EXERCISE GOAL:
For every line in the data below that contains "when", copy the line.

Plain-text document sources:
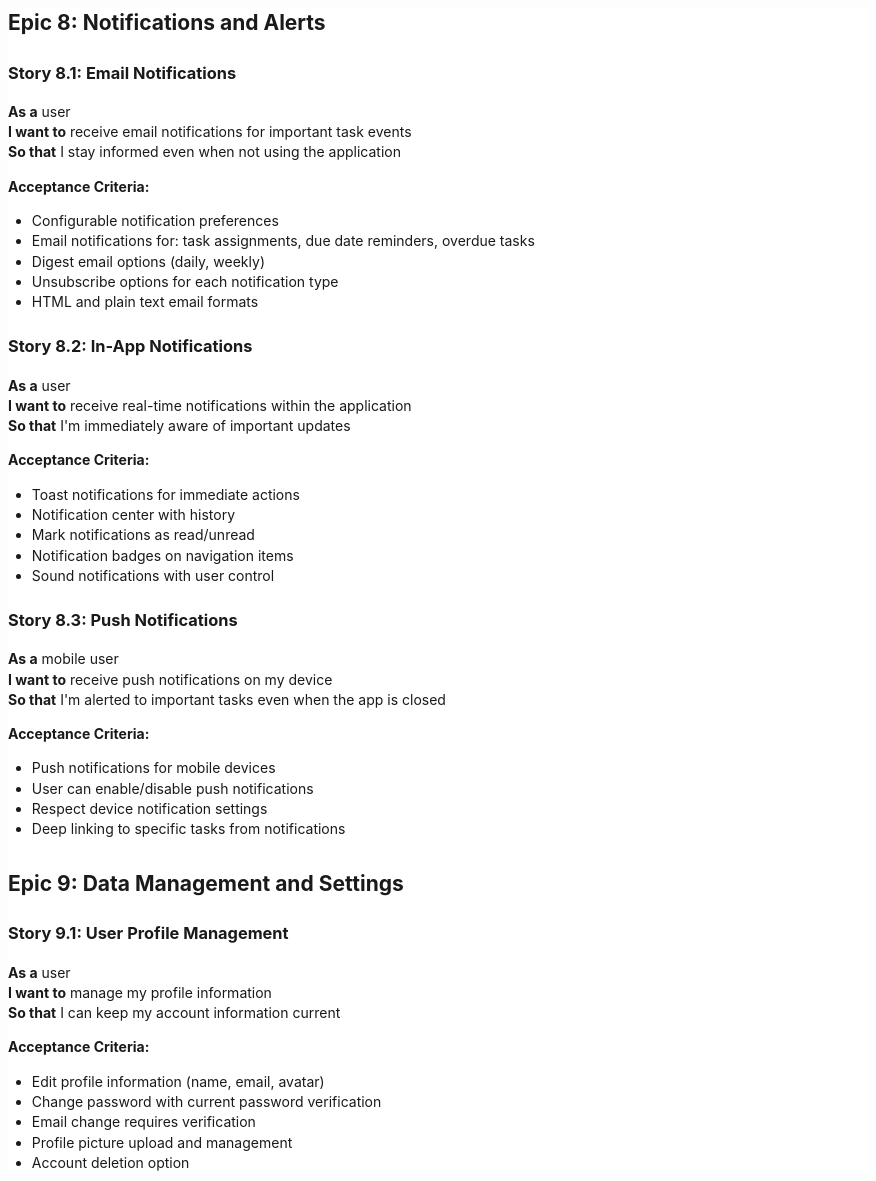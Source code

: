 ## Epic 8: Notifications and Alerts

### Story 8.1: Email Notifications
**As a** user  
**I want to** receive email notifications for important task events  
**So that** I stay informed even when not using the application  

**Acceptance Criteria:**
- Configurable notification preferences
- Email notifications for: task assignments, due date reminders, overdue tasks
- Digest email options (daily, weekly)
- Unsubscribe options for each notification type
- HTML and plain text email formats

### Story 8.2: In-App Notifications
**As a** user  
**I want to** receive real-time notifications within the application  
**So that** I'm immediately aware of important updates  

**Acceptance Criteria:**
- Toast notifications for immediate actions
- Notification center with history
- Mark notifications as read/unread
- Notification badges on navigation items
- Sound notifications with user control

### Story 8.3: Push Notifications
**As a** mobile user  
**I want to** receive push notifications on my device  
**So that** I'm alerted to important tasks even when the app is closed  

**Acceptance Criteria:**
- Push notifications for mobile devices
- User can enable/disable push notifications
- Respect device notification settings
- Deep linking to specific tasks from notifications

## Epic 9: Data Management and Settings

### Story 9.1: User Profile Management
**As a** user  
**I want to** manage my profile information  
**So that** I can keep my account information current  

**Acceptance Criteria:**
- Edit profile information (name, email, avatar)
- Change password with current password verification
- Email change requires verification
- Profile picture upload and management
- Account deletion option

EXERCISE OUTPUT:
**So that** I stay informed even when not using the application  
**So that** I'm alerted to important tasks even when the app is closed  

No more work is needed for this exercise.